(Recorded data)

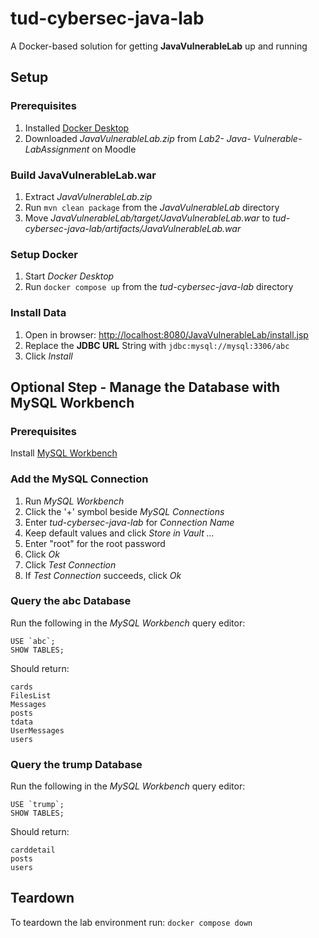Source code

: # tud-cybersec-java-lab
A Docker-based solution for getting __JavaVulnerableLab__ up and running

## Setup
### Prerequisites
1. Installed [Docker Desktop](https://www.docker.com/products/docker-desktop/)
3. Downloaded _JavaVulnerableLab.zip_ from _Lab2- Java- Vulnerable-LabAssignment_ on Moodle

### Build JavaVulnerableLab.war
1. Extract _JavaVulnerableLab.zip_
2. Run `mvn clean package` from the _JavaVulnerableLab_ directory
3. Move _JavaVulnerableLab/target/JavaVulnerableLab.war_ to _tud-cybersec-java-lab/artifacts/JavaVulnerableLab.war_

### Setup Docker
1. Start _Docker Desktop_
2. Run `docker compose up` from the _tud-cybersec-java-lab_ directory

### Install Data
1. Open in browser: [http://localhost:8080/JavaVulnerableLab/install.jsp](http://localhost:8080/JavaVulnerableLab/install.jsp)
2. Replace the __JDBC URL__ String with `jdbc:mysql://mysql:3306/abc`
3. Click _Install_

## Optional Step - Manage the Database with MySQL Workbench
### Prerequisites
Install [MySQL Workbench](https://www.mysql.com/products/workbench/)

### Add the MySQL Connection
1. Run _MySQL Workbench_
2. Click the '+' symbol beside _MySQL Connections_
3. Enter _tud-cybersec-java-lab_ for _Connection Name_ 
4. Keep default values and click _Store in Vault ..._
5. Enter "root" for the root password
6. Click _Ok_
7. Click _Test Connection_
8. If _Test Connection_ succeeds, click _Ok_

### Query the abc Database
Run the following in the _MySQL Workbench_ query editor:
```
USE `abc`;
SHOW TABLES;
```

Should return:
```
cards
FilesList
Messages
posts
tdata
UserMessages
users
```

### Query the trump Database
Run the following in the _MySQL Workbench_ query editor:
```
USE `trump`;
SHOW TABLES;
```

Should return:
```
carddetail
posts
users
```

## Teardown
To teardown the lab environment run: `docker compose down`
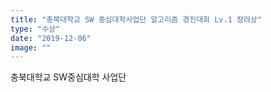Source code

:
 ```yaml
---
title: "충북대학교 SW 중심대학사업단 알고리즘 경진대회 Lv.1 장려상"
type: "수상"
date: "2019-12-06"
image: ""
---
```


충북대학교 SW중심대학 사업단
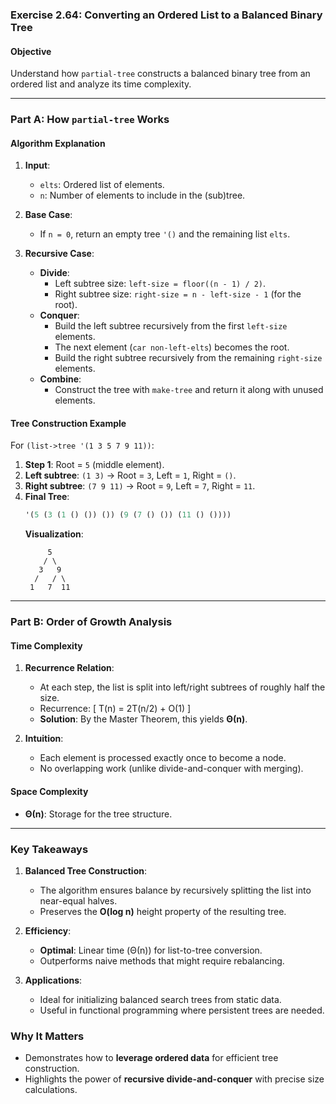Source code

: ### **Exercise 2.64: Converting an Ordered List to a Balanced Binary Tree**

#### **Objective**
Understand how `partial-tree` constructs a balanced binary tree from an ordered list and analyze its time complexity.

---

### **Part A: How `partial-tree` Works**

#### **Algorithm Explanation**
1. **Input**:
   - `elts`: Ordered list of elements.
   - `n`: Number of elements to include in the (sub)tree.

2. **Base Case**:
   - If `n = 0`, return an empty tree `'()` and the remaining list `elts`.

3. **Recursive Case**:
   - **Divide**:
     - Left subtree size: `left-size = floor((n - 1) / 2)`.
     - Right subtree size: `right-size = n - left-size - 1` (for the root).
   - **Conquer**:
     - Build the left subtree recursively from the first `left-size` elements.
     - The next element (`car non-left-elts`) becomes the root.
     - Build the right subtree recursively from the remaining `right-size` elements.
   - **Combine**:
     - Construct the tree with `make-tree` and return it along with unused elements.

#### **Tree Construction Example**
For `(list->tree '(1 3 5 7 9 11))`:
1. **Step 1**: Root = `5` (middle element).
2. **Left subtree**: `(1 3)` → Root = `3`, Left = `1`, Right = `()`.
3. **Right subtree**: `(7 9 11)` → Root = `9`, Left = `7`, Right = `11`.
4. **Final Tree**:
   ```scheme
   '(5 (3 (1 () ()) ()) (9 (7 () ()) (11 () ())))
   ```
   **Visualization**:
   ```
        5
       / \
      3   9
     /   / \
    1   7  11
   ```

---

### **Part B: Order of Growth Analysis**

#### **Time Complexity**
1. **Recurrence Relation**:
   - At each step, the list is split into left/right subtrees of roughly half the size.
   - Recurrence:
     \[
     T(n) = 2T(n/2) + O(1)
     \]
   - **Solution**: By the Master Theorem, this yields **Θ(n)**.

2. **Intuition**:
   - Each element is processed exactly once to become a node.
   - No overlapping work (unlike divide-and-conquer with merging).

#### **Space Complexity**
- **Θ(n)**: Storage for the tree structure.

---

### **Key Takeaways**
1. **Balanced Tree Construction**:
   - The algorithm ensures balance by recursively splitting the list into near-equal halves.
   - Preserves the **O(log n)** height property of the resulting tree.

2. **Efficiency**:
   - **Optimal**: Linear time (Θ(n)) for list-to-tree conversion.
   - Outperforms naive methods that might require rebalancing.

3. **Applications**:
   - Ideal for initializing balanced search trees from static data.
   - Useful in functional programming where persistent trees are needed.

### **Why It Matters**
- Demonstrates how to **leverage ordered data** for efficient tree construction.
- Highlights the power of **recursive divide-and-conquer** with precise size calculations.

§ Work task
Copy each line above exactly, with no images.

§ Written answer
Source code

: # tud-cybersec-java-lab
A Docker-based solution for getting __JavaVulnerableLab__ up and running

## Setup
### Prerequisites
1. Installed [Docker Desktop](https://www.docker.com/products/docker-desktop/)
3. Downloaded _JavaVulnerableLab.zip_ from _Lab2- Java- Vulnerable-LabAssignment_ on Moodle

### Build JavaVulnerableLab.war
1. Extract _JavaVulnerableLab.zip_
2. Run `mvn clean package` from the _JavaVulnerableLab_ directory
3. Move _JavaVulnerableLab/target/JavaVulnerableLab.war_ to _tud-cybersec-java-lab/artifacts/JavaVulnerableLab.war_

### Setup Docker
1. Start _Docker Desktop_
2. Run `docker compose up` from the _tud-cybersec-java-lab_ directory

### Install Data
1. Open in browser: [http://localhost:8080/JavaVulnerableLab/install.jsp](http://localhost:8080/JavaVulnerableLab/install.jsp)
2. Replace the __JDBC URL__ String with `jdbc:mysql://mysql:3306/abc`
3. Click _Install_

## Optional Step - Manage the Database with MySQL Workbench
### Prerequisites
Install [MySQL Workbench](https://www.mysql.com/products/workbench/)

### Add the MySQL Connection
1. Run _MySQL Workbench_
2. Click the '+' symbol beside _MySQL Connections_
3. Enter _tud-cybersec-java-lab_ for _Connection Name_ 
4. Keep default values and click _Store in Vault ..._
5. Enter "root" for the root password
6. Click _Ok_
7. Click _Test Connection_
8. If _Test Connection_ succeeds, click _Ok_

### Query the abc Database
Run the following in the _MySQL Workbench_ query editor:
```
USE `abc`;
SHOW TABLES;
```

Should return:
```
cards
FilesList
Messages
posts
tdata
UserMessages
users
```

### Query the trump Database
Run the following in the _MySQL Workbench_ query editor:
```
USE `trump`;
SHOW TABLES;
```

Should return:
```
carddetail
posts
users
```

## Teardown
To teardown the lab environment run: `docker compose down`
Source code

:
 ```yaml
---
title: "충북대학교 SW 중심대학사업단 알고리즘 경진대회 Lv.1 장려상"
type: "수상"
date: "2019-12-06"
image: ""
---
```


충북대학교 SW중심대학 사업단
Source code

: ### **Exercise 2.64: Converting an Ordered List to a Balanced Binary Tree**

#### **Objective**
Understand how `partial-tree` constructs a balanced binary tree from an ordered list and analyze its time complexity.

---

### **Part A: How `partial-tree` Works**

#### **Algorithm Explanation**
1. **Input**:
   - `elts`: Ordered list of elements.
   - `n`: Number of elements to include in the (sub)tree.

2. **Base Case**:
   - If `n = 0`, return an empty tree `'()` and the remaining list `elts`.

3. **Recursive Case**:
   - **Divide**:
     - Left subtree size: `left-size = floor((n - 1) / 2)`.
     - Right subtree size: `right-size = n - left-size - 1` (for the root).
   - **Conquer**:
     - Build the left subtree recursively from the first `left-size` elements.
     - The next element (`car non-left-elts`) becomes the root.
     - Build the right subtree recursively from the remaining `right-size` elements.
   - **Combine**:
     - Construct the tree with `make-tree` and return it along with unused elements.

#### **Tree Construction Example**
For `(list->tree '(1 3 5 7 9 11))`:
1. **Step 1**: Root = `5` (middle element).
2. **Left subtree**: `(1 3)` → Root = `3`, Left = `1`, Right = `()`.
3. **Right subtree**: `(7 9 11)` → Root = `9`, Left = `7`, Right = `11`.
4. **Final Tree**:
   ```scheme
   '(5 (3 (1 () ()) ()) (9 (7 () ()) (11 () ())))
   ```
   **Visualization**:
   ```
        5
       / \
      3   9
     /   / \
    1   7  11
   ```

---

### **Part B: Order of Growth Analysis**

#### **Time Complexity**
1. **Recurrence Relation**:
   - At each step, the list is split into left/right subtrees of roughly half the size.
   - Recurrence:
     \[
     T(n) = 2T(n/2) + O(1)
     \]
   - **Solution**: By the Master Theorem, this yields **Θ(n)**.

2. **Intuition**:
   - Each element is processed exactly once to become a node.
   - No overlapping work (unlike divide-and-conquer with merging).

#### **Space Complexity**
- **Θ(n)**: Storage for the tree structure.

---

### **Key Takeaways**
1. **Balanced Tree Construction**:
   - The algorithm ensures balance by recursively splitting the list into near-equal halves.
   - Preserves the **O(log n)** height property of the resulting tree.

2. **Efficiency**:
   - **Optimal**: Linear time (Θ(n)) for list-to-tree conversion.
   - Outperforms naive methods that might require rebalancing.

3. **Applications**:
   - Ideal for initializing balanced search trees from static data.
   - Useful in functional programming where persistent trees are needed.

### **Why It Matters**
- Demonstrates how to **leverage ordered data** for efficient tree construction.
- Highlights the power of **recursive divide-and-conquer** with precise size calculations.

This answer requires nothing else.